When not to trust LMs: Investigating effectiveness of parametric and non-parametric memories

📝 Paper Summary

Modularized RAG pipeline RAG triggering

Large language models struggle to memorize long-tail factual knowledge, but a simple adaptive method can predict when to retrieve external information based on entity popularity, improving efficiency and accuracy.

Core Problem

LMs fail to encode long-tail factual knowledge in their parameters, and scaling model size does not significantly improve performance on less popular entities.

Why it matters:

Relying solely on parametric memory requires prohibitively large models, yet knowledge still becomes obsolete or hallucinatory for rare entities
Always retrieving external knowledge is computationally expensive and can hurt performance on popular questions where the model already knows the answer (due to misleading retrieval contexts)

Concrete Example: For the 4,000 least popular questions in PopQA, scaling from GPT-Neo 6B to GPT-3 davinci-003 only improves accuracy from 16% to 19%, whereas retrieval augmentation can boost it significantly.

Key Novelty

Adaptive Retrieval based on Entity Popularity

Identifies a strong correlation between subject entity popularity (measured by Wikipedia page views) and LM memorization accuracy
Proposes a threshold-based system: if the entity in the question is popular, use the LM's internal memory; if it is rare (long-tail), trigger retrieval
Introduces PopQA, a new dataset specifically designed to probe knowledge across a wide spectrum of entity popularities

Architecture

Conceptual flowchart of Adaptive Retrieval (text-based reconstruction)

Evaluation Highlights

Retrieval-augmented GPT-Neo 2.7B outperforms GPT-3 davinci-003 on the 4,000 least popular PopQA questions
Adaptive Retrieval improves PopQA accuracy by up to 10% compared to non-retrieval baselines while reducing inference costs
Scaling model size (from 1.3B to 175B) yields negligible improvement on long-tail questions (staying below 20% accuracy for the least popular bin)

Breakthrough Assessment

8/10

Provides crucial empirical evidence that scaling laws don't apply to long-tail fact memorization and offers a practical, efficient solution (Adaptive Retrieval) that balances cost and accuracy.

⚙️ Technical Details

Problem Definition

Setting: Open-domain Question Answering (QA) probing factual knowledge

Inputs: Natural language question q containing a subject entity s and relationship r

Outputs: Answer string a

Pipeline Flow

Entity Linker (identifies subject entity)
Popularity Check (retrieves page views)
Decision Gate (Retrieval vs.
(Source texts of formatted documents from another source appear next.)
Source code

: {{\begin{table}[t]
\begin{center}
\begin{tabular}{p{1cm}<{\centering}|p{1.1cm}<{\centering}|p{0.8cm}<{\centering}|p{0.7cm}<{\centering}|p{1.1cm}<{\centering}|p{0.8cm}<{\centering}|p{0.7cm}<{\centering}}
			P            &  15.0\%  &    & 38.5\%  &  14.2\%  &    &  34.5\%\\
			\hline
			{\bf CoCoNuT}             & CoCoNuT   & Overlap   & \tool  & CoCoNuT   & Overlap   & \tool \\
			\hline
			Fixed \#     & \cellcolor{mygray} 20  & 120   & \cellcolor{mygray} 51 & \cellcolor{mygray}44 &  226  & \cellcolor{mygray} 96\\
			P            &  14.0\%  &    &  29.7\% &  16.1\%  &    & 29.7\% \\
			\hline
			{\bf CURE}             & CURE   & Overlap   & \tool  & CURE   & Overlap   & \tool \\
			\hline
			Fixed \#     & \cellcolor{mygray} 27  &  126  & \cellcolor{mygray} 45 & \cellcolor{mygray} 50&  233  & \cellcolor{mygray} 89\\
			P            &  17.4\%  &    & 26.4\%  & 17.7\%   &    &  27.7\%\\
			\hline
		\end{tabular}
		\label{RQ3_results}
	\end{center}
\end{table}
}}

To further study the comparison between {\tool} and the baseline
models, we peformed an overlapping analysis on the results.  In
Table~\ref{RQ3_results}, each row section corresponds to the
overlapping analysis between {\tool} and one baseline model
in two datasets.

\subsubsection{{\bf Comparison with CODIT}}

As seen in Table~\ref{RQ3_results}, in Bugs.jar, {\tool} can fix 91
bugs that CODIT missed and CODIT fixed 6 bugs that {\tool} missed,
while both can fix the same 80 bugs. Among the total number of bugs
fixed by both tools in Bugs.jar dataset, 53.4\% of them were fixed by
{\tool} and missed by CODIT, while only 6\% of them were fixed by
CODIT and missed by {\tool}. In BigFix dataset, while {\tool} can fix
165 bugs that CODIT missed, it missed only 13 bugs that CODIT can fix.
Parametric)
Branch A: Parametric Generation (Standard LM)
Branch B: Retrieval-Augmented Generation (Retriever + Reader)

System Modules

Entity Linker

Identify the subject entity in the question to determine its popularity

Model or implementation: Off-the-shelf entity linker (implementation detail not specified, likely Wikidata API lookup)

Decision Gate (Adaptive Retrieval)

Decide whether to retrieve external context based on entity popularity threshold

Model or implementation: Threshold-based heuristic

Retriever

Fetch relevant passages if triggered

Model or implementation: Contriever (dense) or BM25 (sparse)

Generator

Generate answer using either prompt alone or prompt + retrieved context

Model or implementation: GPT-3 (davinci-002/003), OPT, or GPT-Neo

Novel Architectural Elements

Popularity-based routing mechanism: Explicitly using external popularity metrics (Wikipedia views) rather than model confidence to gate retrieval

Modeling

Base Model: Evaluated multiple: GPT-3 (davinci-002, davinci-003), OPT (1.3B-13B), GPT-Neo (1.3B-20B)

Training Method: Zero-shot or Few-shot prompting (Inference only)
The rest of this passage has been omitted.